Global Premium Hotel - Household name in the Economy hotel space; fair value S$ 0.29.
IHH Healthcare - Replaces NOL as constituent of the Straits Times Index.
Ben Bernanke's bazooka is better than thought. The FED will purchase USD40bil of mortgage backed securities every month until unemployment improves and growth returns. This is a more aggressive move than what investors had expected. Risk-on trades and cyclical stocks benefits. Interest among commodities and O&M names that we have mentioned in recent weeks such as Ausgroup, Nam Cheong, Kreuz, STX OSV and Noble Group, should sustain. The same for fixed asset investment (FAI) plays such as Pan-United for building materials and Midas for China railway construction.
For the STI, the positive central banks actions in September mean that the pullback from 3090 in early August has likely ended at the early Sept low at 2980. Immediate support is at 3030. STI should gradually work itself higher towards 3200 in 4Q. In the immediate term, the two STI level to look at are 3050 and 3075. As risk-on trade returns, STI may underperform region indices because the STI had rode on the resilience and yield theme in recent months amid the uncertainties. Even so, opportunities can be found among the cyclical stocks here.
DBSV Research is issuing an Equity Explorer report on Global Premium Hotel with a fair value of S$ 0.29, based on 20% discount to RNAV. Global Premium Hotels is a household name in the Economy hotel space, operating one of Singapore's largest economy /mid-tier hotel chains under the 'Fragrance' brand and one hotel under the 'Parc Sovereign' brand with a total room count of 1,738 as at 20th Jun'12. It has a resilient operating model with portfolio expansion from the development of a new 265-room hotel. Better than expected performance from its hotel segment in the coming quarters or acquisitions not factored in our forecasts are likely to drive profitability and stock price.
IHH Healthcarewill be a constituent of the Straits Times Index (STI) following the conclusion of the half-yearly review. IHH Healthcare replaces Neptune Orient Lines in the STI. Several changes were made to other indices in the FTSE ST Index Series including the FTSE ST Maritime and FTSE ST Catalist. In the FTSE ST China Top Index, CWTwill replace China Minzhong Food. In addition, new quarterly reviews of the indices, including the STI, will be introduced in June and December to fast-track the inclusion of eligible IPO stocks. The first quarterly IPO review will occur in December 2012. All changes from the latest review are effective from the start of trading on 24 September 2012.
Super Group will delist its Taiwan Depository Receipts (STDRs) which are listed on the Taiwan Stock Exchange due to low liquidity. The number of units of the company's STDRs outstanding and in circulation on the Taiwan Stock Exchange has been less than 10m units for three consecutive months since 14 March 2012.
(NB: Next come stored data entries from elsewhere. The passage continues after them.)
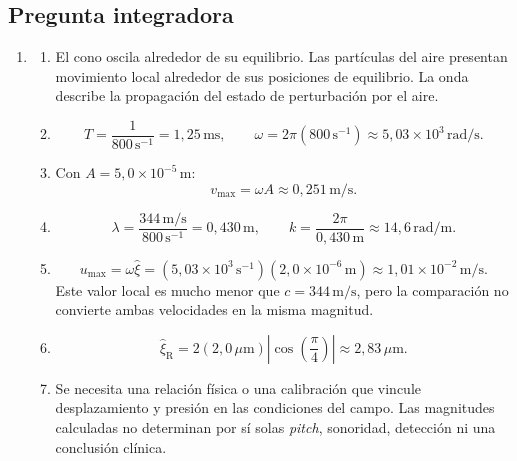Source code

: \subsection*{Pregunta integradora}

\begin{enumerate}[label=\textbf{I\arabic*.},leftmargin=*]
    \item
    \begin{enumerate}[label=\alph*)]
        \item El cono oscila alrededor de su equilibrio. Las partículas del
        aire presentan movimiento local alrededor de sus posiciones de
        equilibrio. La onda describe la propagación del estado de
        perturbación por el aire.
        \item
        \[
            T=\frac{1}{800\,\text{s}^{-1}}
              =1{,}25\,\text{ms},
            \qquad
            \omega=2\pi(800\,\text{s}^{-1})
              \approx5{,}03\times10^{3}\,\text{rad}/\text{s}.
        \]
        \item Con \(A=5{,}0\times10^{-5}\,\text{m}\):
        \[
            v_{\max}=\omega A
              \approx0{,}251\,\text{m}/\text{s}.
        \]
        \item
        \[
            \lambda=\frac{344\,\text{m}/\text{s}}
                           {800\,\text{s}^{-1}}
                    =0{,}430\,\text{m},
            \qquad
            k=\frac{2\pi}{0{,}430\,\text{m}}
              \approx14{,}6\,\text{rad}/\text{m}.
        \]
        \item
        \[
            u_{\max}
              =\omega\hat{\xi}
              =(5{,}03\times10^{3}\,\text{s}^{-1})
               (2{,}0\times10^{-6}\,\text{m})
              \approx1{,}01\times10^{-2}\,\text{m}/\text{s}.
        \]
        Este valor local es mucho menor que
        \(c=344\,\text{m}/\text{s}\), pero la comparación no convierte ambas
        velocidades en la misma magnitud.
        \item
        \[
            \hat{\xi}_\mathrm{R}
              =2(2{,}0\,\mu\text{m})
               \left|\cos\left(\frac{\pi}{4}\right)\right|
              \approx2{,}83\,\mu\text{m}.
        \]
        \item Se necesita una relación física o una calibración que vincule
        desplazamiento y presión en las condiciones del campo. Las magnitudes
        calculadas no determinan por sí solas \emph{pitch}, sonoridad,
        detección ni una conclusión clínica.
    \end{enumerate}
\end{enumerate}

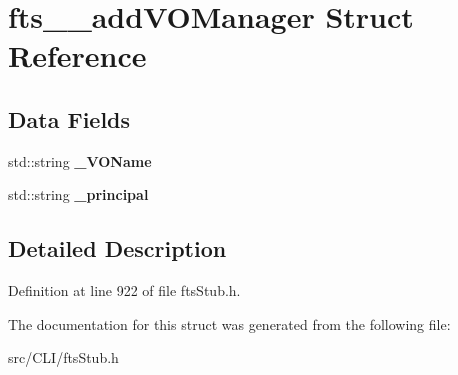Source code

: \section{fts\_\-\_\-addVOManager Struct Reference}
\label{structfts____addVOManager}
\subsection*{Data Fields}
\begin{DoxyCompactItemize}
\item 
std::string {\bfseries \_\-VOName}\label{structfts____addVOManager_ad4da4913364cb6cc236d038e08052c48}

\item 
std::string {\bfseries \_\-principal}\label{structfts____addVOManager_a63d34a35fa36b243ce81f138ed3eb179}

\end{DoxyCompactItemize}


\subsection{Detailed Description}


Definition at line 922 of file ftsStub.h.



The documentation for this struct was generated from the following file:\begin{DoxyCompactItemize}
\item 
src/CLI/ftsStub.h\end{DoxyCompactItemize}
The Liem family that runs Tuan Sing Holdings could be interested in exiting Gul Technologies, market sources told BT, as shares of Gul shot up 35% yesterday amid speculation of a potential general offer. Gul's major shareholders are Tuan Sing's TS Technologies and the Liems' vehicle, Nuri Pacific, which holds a 42.96% stake.
Office rents in Raffles Place are expected to decline by 12-15% in 2012 and 2013, before returning to growth in 2014. While demand has held up well in Singapore, largely thanks to foreign corporates keen to capitalise on growth in South-east Asia, landlords remain under pressure to reduce rents because of still-cautious demand and rising shadow space, according to a report by DTZ Research. Prime rents in Singapore have dipped 3% since the end of last year, despite being still the third highest, at US$945 per square metre (psm) per annum, based on DTZ's survey of 33 markets in the Asia-Pacific.